The “at least” or “look on the bright side”, does not put the needs of the grieving parent at the forefront. Statements like these are usually delivered, because the person has a need to “fix” it, it makes them more comfortable. Maybe the baby did not suffer, but the parents are suffering. This statement actually minimizes their pain, there is no “at least or bight side”, the parents have a deceased child. No parent would want their child to suffer or feel pain, however, this is little comfort when someone is grieving a loved one. The parents grief would be no deeper had their child suffered, suffering only changes the child’s life story, not the depth of the parental grief.
“At least you have other children” Again forcing the bright side on the parents, isolates the parents in their grief. It places a judgement on the parent that somehow they should be less sad. Furthermore, one child’s life could never replace the life of another.
“You can get pregnant again” That may be true, but it is not comforting, the parents wanted that pregnancy and that child. They knew that child and loved that child. Furthermore, it may not be true that they can get pregnant again.
“It is probably better they died before you really knew them” This statement invalidates the love and relationship they had with their baby. Attachment bonds are developed even in the womb. The parents form a loving relationship and bond with there baby. They felt their baby move, watch them grow, looked forward to every ultrasound few. The mother especially, knew when they slept, when they tended to move more, what sounds elicited a response etc. She focused on caring for the baby’s needs and health above all else
“Everything happens for a reason” This is a common statement offered in times of mourning. It usually is said to comfort the person saying it, to give them a sense of security, that there is order in the world. However, it is not an accurate statement. There is not a reason for everything, certainly we can attribute meaning and purpose to horrible events. However, discussing philosophy is not a comfort to a grieving parent. Furthermore, the parent may not be at a place in their process to be identifying meaning and purpose and it is no one else’s place to attribute meaning to their loss.
“This happened to me too” The sharing of similar stories can be a powerful tool in helping us feel we are not alone. However, this must be done carefully. We are not with the parents on their journey to process our pain. No matter how similar the story, everyone’s story is still personal to them, even the two parents who have experienced the same loss, experience that pain differently. A statement of empathy based on your experience is all that is really needed, unless your story is solicited.
“You should do this, it would help you, should you really be doing that” It is not helpful to judge how a person is dealing with their pain and loss. Unsolicited advice only serves to make the parents feel inadequate when they are doing the best they can.
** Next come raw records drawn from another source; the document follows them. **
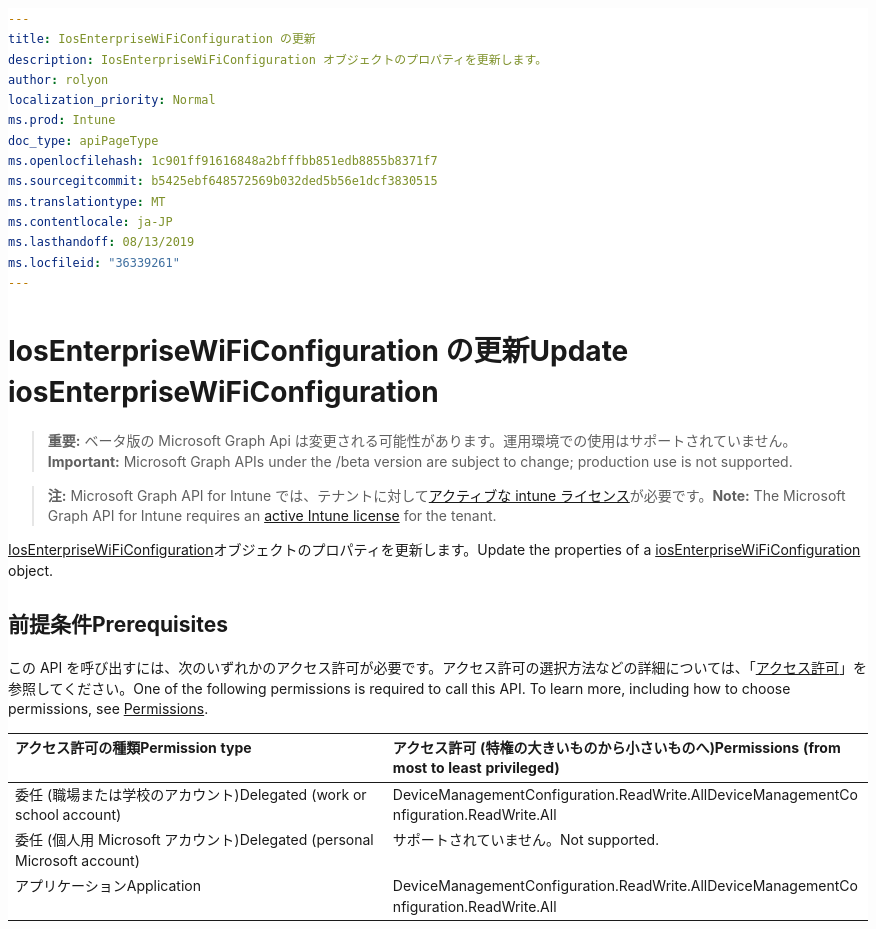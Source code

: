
 ```yaml
---
title: IosEnterpriseWiFiConfiguration の更新
description: IosEnterpriseWiFiConfiguration オブジェクトのプロパティを更新します。
author: rolyon
localization_priority: Normal
ms.prod: Intune
doc_type: apiPageType
ms.openlocfilehash: 1c901ff91616848a2bfffbb851edb8855b8371f7
ms.sourcegitcommit: b5425ebf648572569b032ded5b56e1dcf3830515
ms.translationtype: MT
ms.contentlocale: ja-JP
ms.lasthandoff: 08/13/2019
ms.locfileid: "36339261"
---
```

# <a name="update-iosenterprisewificonfiguration"></a><span data-ttu-id="7f0fa-103">IosEnterpriseWiFiConfiguration の更新</span><span class="sxs-lookup"><span data-stu-id="7f0fa-103">Update iosEnterpriseWiFiConfiguration</span></span>

> <span data-ttu-id="7f0fa-104">**重要:** ベータ版の Microsoft Graph Api は変更される可能性があります。運用環境での使用はサポートされていません。</span><span class="sxs-lookup"><span data-stu-id="7f0fa-104">**Important:** Microsoft Graph APIs under the /beta version are subject to change; production use is not supported.</span></span>

> <span data-ttu-id="7f0fa-105">**注:** Microsoft Graph API for Intune では、テナントに対して[アクティブな intune ライセンス](https://go.microsoft.com/fwlink/?linkid=839381)が必要です。</span><span class="sxs-lookup"><span data-stu-id="7f0fa-105">**Note:** The Microsoft Graph API for Intune requires an [active Intune license](https://go.microsoft.com/fwlink/?linkid=839381) for the tenant.</span></span>

<span data-ttu-id="7f0fa-106">[IosEnterpriseWiFiConfiguration](../resources/intune-deviceconfig-iosenterprisewificonfiguration.md)オブジェクトのプロパティを更新します。</span><span class="sxs-lookup"><span data-stu-id="7f0fa-106">Update the properties of a [iosEnterpriseWiFiConfiguration](../resources/intune-deviceconfig-iosenterprisewificonfiguration.md) object.</span></span>

## <a name="prerequisites"></a><span data-ttu-id="7f0fa-107">前提条件</span><span class="sxs-lookup"><span data-stu-id="7f0fa-107">Prerequisites</span></span>
<span data-ttu-id="7f0fa-p101">この API を呼び出すには、次のいずれかのアクセス許可が必要です。アクセス許可の選択方法などの詳細については、「[アクセス許可](/graph/permissions-reference)」を参照してください。</span><span class="sxs-lookup"><span data-stu-id="7f0fa-p101">One of the following permissions is required to call this API. To learn more, including how to choose permissions, see [Permissions](/graph/permissions-reference).</span></span>

|<span data-ttu-id="7f0fa-110">アクセス許可の種類</span><span class="sxs-lookup"><span data-stu-id="7f0fa-110">Permission type</span></span>|<span data-ttu-id="7f0fa-111">アクセス許可 (特権の大きいものから小さいものへ)</span><span class="sxs-lookup"><span data-stu-id="7f0fa-111">Permissions (from most to least privileged)</span></span>|
|:---|:---|
|<span data-ttu-id="7f0fa-112">委任 (職場または学校のアカウント)</span><span class="sxs-lookup"><span data-stu-id="7f0fa-112">Delegated (work or school account)</span></span>|<span data-ttu-id="7f0fa-113">DeviceManagementConfiguration.ReadWrite.All</span><span class="sxs-lookup"><span data-stu-id="7f0fa-113">DeviceManagementConfiguration.ReadWrite.All</span></span>|
|<span data-ttu-id="7f0fa-114">委任 (個人用 Microsoft アカウント)</span><span class="sxs-lookup"><span data-stu-id="7f0fa-114">Delegated (personal Microsoft account)</span></span>|<span data-ttu-id="7f0fa-115">サポートされていません。</span><span class="sxs-lookup"><span data-stu-id="7f0fa-115">Not supported.</span></span>|
|<span data-ttu-id="7f0fa-116">アプリケーション</span><span class="sxs-lookup"><span data-stu-id="7f0fa-116">Application</span></span>|<span data-ttu-id="7f0fa-117">DeviceManagementConfiguration.ReadWrite.All</span><span class="sxs-lookup"><span data-stu-id="7f0fa-117">DeviceManagementConfiguration.ReadWrite.All</span></span>|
Silence is deafening. Often the fastest way to isolate a grieving parent is not what is said, but what is not said. Parents deserve to have their grief and intensely painful experience acknowledged. If it is difficult and uncomfortable for you, imagine what it feels like to them. They want their baby to be remembered, their name to be spoken out loud. Less is more, just be present and “hold space” for them. “Holding space” means you walk along with them on their journey through grief, with empathy and without judgement. Some aspects of “holding space” includes unconditional positive regard, with respect and compassion. It is important to “sit with what is”, resisting the desire to change anything, especially their feelings. You are there to create a safe space for them. Allow the parents to feel whatever they are feeling. Do not usurp their pain. As you hold space for the parents, it may bring up your own pain, especially if you are family or if you have had a similar experience. Although you are in the trenches with them, you are holding their hand, not taking on their pain as your own. If you need to process your pain find someone to hold space for you. Do not try to fix it, that might make us feel better, but will only serve to make the parent feel isolated in their pain. The only way beyond the pain is to walk through it, walk through it with them.